Research Expertise and Interest
optoelectronics, quantum optics, optimization, Antennas, Biophysics and Sensing
Research Description
Boubacar Kante is the inaugural Chenming Hu endowed Chaired Professor at UC Berkeley, Electrical Engineering and Computer Sciences (EECS). His multidisciplinary research interests are in the areas of wave-matter interaction and classical and quantum optoelectronics. His interests spans from microwaves to optics and related fields such as antennas, nanophotonics, novel materials, and nonlinear optics.
Boubacar Kanté is best known for his discovery of scale-invariant lasers, also known as Berkeley Surface Emitting Lasers (BerkSELs), that overcome a more than six-decade long challenge in wave-physics on how to increase the size of a lasing cavity while maintaining it single mode. He proposed and demonstrated the world first topological laser (an intrinsically non-reciprocal laser) based on the quantum Hall effect for light, a demonstration selected as one of the top 10 discoveries by Physics World in 2017. He demonstrated the world first bound state in continuum (BIC) laser, where he highlighted the unique scaling of BIC cavities for enabling compact and efficient light sources. He also demonstrated the first on-demand quantum light source in silicon emitting telecom photons.

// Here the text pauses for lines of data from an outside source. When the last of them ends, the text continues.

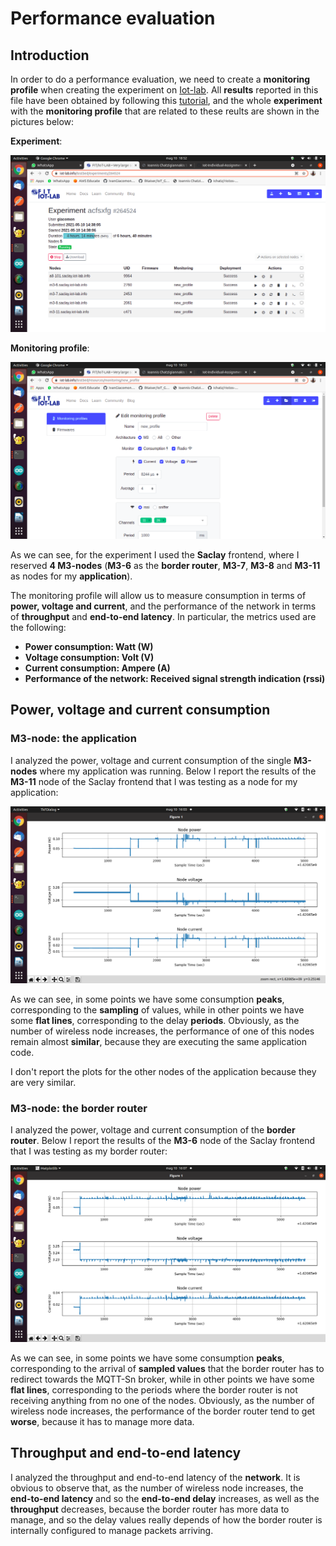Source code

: # Performance evaluation

## Introduction
In order to do a performance evaluation, we need to create a **monitoring profile** when creating the experiment on [Iot-lab](https://www.iot-lab.info/). All **results** reported in this file have been obtained by following this [tutorial](https://iot-lab.github.io/docs/tools/consumption-monitoring/), and the whole **experiment** with the **monitoring profile** that are related to these reults are shown in the pictures below:

**Experiment**:

![img](https://github.com/IvanGiacomoni/Iot-Individual-Assignments/blob/main/SecondAssignment/images/iot-lab-experiment.png)

**Monitoring profile**:

![img](https://github.com/IvanGiacomoni/Iot-Individual-Assignments/blob/main/SecondAssignment/images/iot-lab-monitoring-profile.png)

As we can see, for the experiment I used the **Saclay** frontend, where I reserved **4 M3-nodes** (**M3-6** as the **border router**, **M3-7**, **M3-8** and **M3-11** as nodes for my **application**).

The monitoring profile will allow us to measure consumption in terms of **power, voltage and current**, and the performance of the network in terms of **throughput** and **end-to-end latency**. In particular, the metrics used are the following:

- **Power consumption: Watt (W)**
- **Voltage consumption: Volt (V)**
- **Current consumption: Ampere (A)**
- **Performance of the network: Received signal strength indication (rssi)**

## Power, voltage and current consumption

### M3-node: the application
I analyzed the power, voltage and current consumption of the single **M3-nodes** where my application was running. Below I report the results of the **M3-11** node of the Saclay frontend that I was testing as a node for my application:

![img](https://github.com/IvanGiacomoni/Iot-Individual-Assignments/blob/main/SecondAssignment/images/m3-node-power_consumption.png)

As we can see, in some points we have some consumption **peaks**, corresponding to the **sampling** of values, while in other points we have some **flat lines**, corresponding to the delay **periods**. Obviously, as the number of wireless node increases, the performance of one of this nodes remain almost **similar**, because they are executing the same application code.

I don't report the plots for the other nodes of the application because they are very similar.

### M3-node: the border router

I analyzed the power, voltage and current consumption of the **border router**. Below I report the results of the **M3-6** node of the Saclay frontend that I was testing as my border router:

![img](https://github.com/IvanGiacomoni/Iot-Individual-Assignments/blob/main/SecondAssignment/images/border_router_power_consumption.png)

As we can see, in some points we have some consumption **peaks**, corresponding to the arrival of **sampled values** that the border router has to redirect towards the MQTT-Sn broker, while in other points we have some **flat lines**, corresponding to the periods where the border router is not receiving anything from no one of the nodes. Obviously, as the number of wireless node increases, the performance of the border router tend to get **worse**, because it has to manage more data.

## Throughput and end-to-end latency
I analyzed the throughput and end-to-end latency of the **network**. It is obvious to observe that, as the number of wireless node increases, the **end-to-end latency** and so the **end-to-end delay** increases, as well as the **throughput** decreases, because the border router has more data to manage, and so the delay values really depends of how the border router is internally configured to manage packets arriving.
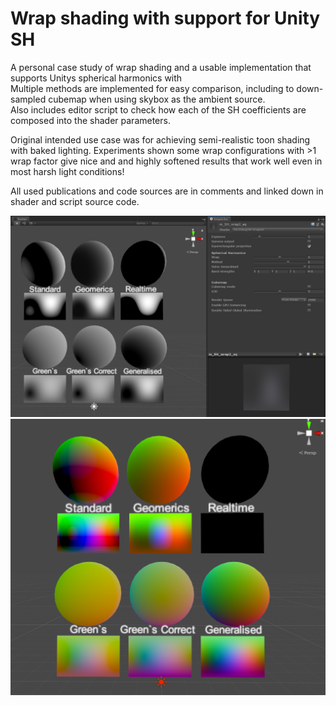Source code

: # Wrap shading with support for Unity SH

A personal case study of wrap shading and a usable implementation that supports Unitys spherical harmonics with  
Multiple methods are implemented for easy comparison, including to down-sampled cubemap when using skybox as the ambient source.  
Also includes editor script to check how each of the SH coefficients are composed into the shader parameters. 
  
Original intended use case was for achieving semi-realistic toon shading with baked lighting. Experiments shown some wrap configurations with >1 wrap factor give nice and and highly softened results that work well even in most harsh light conditions!  
   
All used publications and code sources are in comments and linked down in shader and script source code.

![SH testing prefab and shader inspector](.img/SHDemo.png)
![SH testing prefab and shader inspector](.img/SHDemoRGB.png)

His group hold the world record for plasmonic nano bio sensing (immuno-assay nanosensing) using a scheme he proposed for the subwavelength-scale implementation of singularities of open systems known as exceptional-points. He also holds the world record for the bandwidth and efficiency of planar structured lenses, a structure he named “the Fishnet-Achromatic-Metalens (FAM)”. Prof. Kanté demonstrated the first non-magnetic metamaterial invisibility cloak. He introduced the notion of symmetry/parity of ring resonators, an idea used to prove that closed rings, previously believed incapable of producing artificial magnetism, can make ultra-broadband negative index in metamaterials.